Few paid much attention to Able Archer at the time. It was part of the routine of military preparedness in a theater where—most people agreed—war could erupt with little notice. What nobody in the West realized was that the Soviet Union was watching it with rising alarm.
The Soviet leadership, including the dying Yuri Andropov, was taking Ronald Reagan's talk of the “Evil Empire” seriously. They no doubt wished that they were as close to building a defensive shield of lasers and particle beams as some U.S. experts thought they were. The Soviets may have surmised that such beliefs could make a preemptive strike tempting. The Pershing II missile, being shipped to Europe in the fall of 1983, looked to them like a decapitation-strike weapon.
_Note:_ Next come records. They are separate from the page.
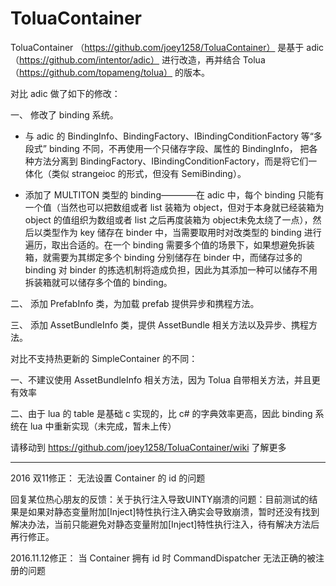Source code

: # ToluaContainer 

ToluaContainer （https://github.com/joey1258/ToluaContainer） 是基于 adic （https://github.com/intentor/adic） 进行改造，再并结合 Tolua （https://github.com/topameng/tolua） 的版本。

对比 adic 做了如下的修改：

一、 修改了 binding 系统。

* 与 adic 的 BindingInfo、BindingFactory、IBindingConditionFactory 等“多段式” binding 不同，不再使用一个只储存字段、属性的 BindingInfo， 把各种方法分离到 BindingFactory、IBindingConditionFactory，而是将它们一体化（类似 strangeioc 的形式，但没有 SemiBinding）。

* 添加了 MULTITON 类型的 binding————在 adic 中，每个 binding 只能有一个值（当然也可以把数组或者 list 装箱为 object，但对于本身就已经装箱为 object 的值组织为数组或者 list 之后再度装箱为 object未免太绕了一点），然后以类型作为 key 储存在 binder 中，当需要取用时对改类型的 binding 进行遍历，取出合适的。在一个 binding 需要多个值的场景下，如果想避免拆装箱，就需要为其绑定多个 binding 分别储存在 binder 中，而储存过多的 binding 对 binder 的拣选机制将造成负担，因此为其添加一种可以储存不用拆装箱就可以储存多个值的 binding。

二、 添加 PrefabInfo 类，为加载 prefab 提供异步和携程方法。

三、 添加 AssetBundleInfo 类，提供 AssetBundle 相关方法以及异步、携程方法。

对比不支持热更新的 SimpleContainer 的不同：

一、不建议使用 AssetBundleInfo 相关方法，因为 Tolua 自带相关方法，并且更有效率

二、由于 lua 的 table 是基础 c 实现的，比 c# 的字典效率更高，因此 binding 系统在 lua 中重新实现（未完成，暂未上传）

请移动到 https://github.com/joey1258/ToluaContainer/wiki 了解更多

*****************************************************************************
2016 双11修正：
无法设置 Container 的 id 的问题

回复某位热心朋友的反馈：关于执行注入导致UINTY崩溃的问题：目前测试的结果是如果对静态变量附加[Inject]特性执行注入确实会导致崩溃，暂时还没有找到解决办法，当前只能避免对静态变量附加[Inject]特性执行注入，待有解决方法后再行修正。

2016.11.12修正：
当 Container 拥有 id 时 CommandDispatcher 无法正确的被注册的问题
Under Operation Ryan, the Soviets had directed the KGB to look for signs of a NATO preemptive strike. KGB agents found what they had been told to find—and as Able Archer started, fears of a NATO attack rose toward the boiling point. It was only when Able Archer stopped as scheduled that the Soviets relaxed their preparations.
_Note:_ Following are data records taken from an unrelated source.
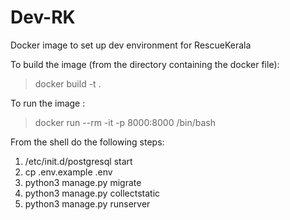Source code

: # Dev-RK
Docker image to set up dev environment for RescueKerala

To build the image (from the directory containing the docker file):
> docker build -t <image-name> .

To run the image :
> docker run --rm -it -p 8000:8000 <image-name> /bin/bash

From the shell do the following steps:
1) /etc/init.d/postgresql start
2) cp .env.example .env
3) python3 manage.py migrate
4) python3 manage.py collectstatic
5) python3 manage.py runserver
Today's intelligence-gathering is no less vulnerable to bias. Japanese China-hawks can look for evidence of China's ambitions to restore the Middle Kingdom's hegemony and find it everywhere, from think tanks to Internet discussion boards. Chinese analysts take note when former Japanese commanders and military-studies academics talk openly about parallels between China's military plans and the Soviet Union's Pacific strategy, and about preparing to defend Japan's outlying islands, as they were doing in Washington in January.
Just as the Internet provides echo chambers for the like-minded more easily than it facilitates reasoned debate, it's a place where extreme views can appear to be the consensus, particularly if extreme views are what you are seeking.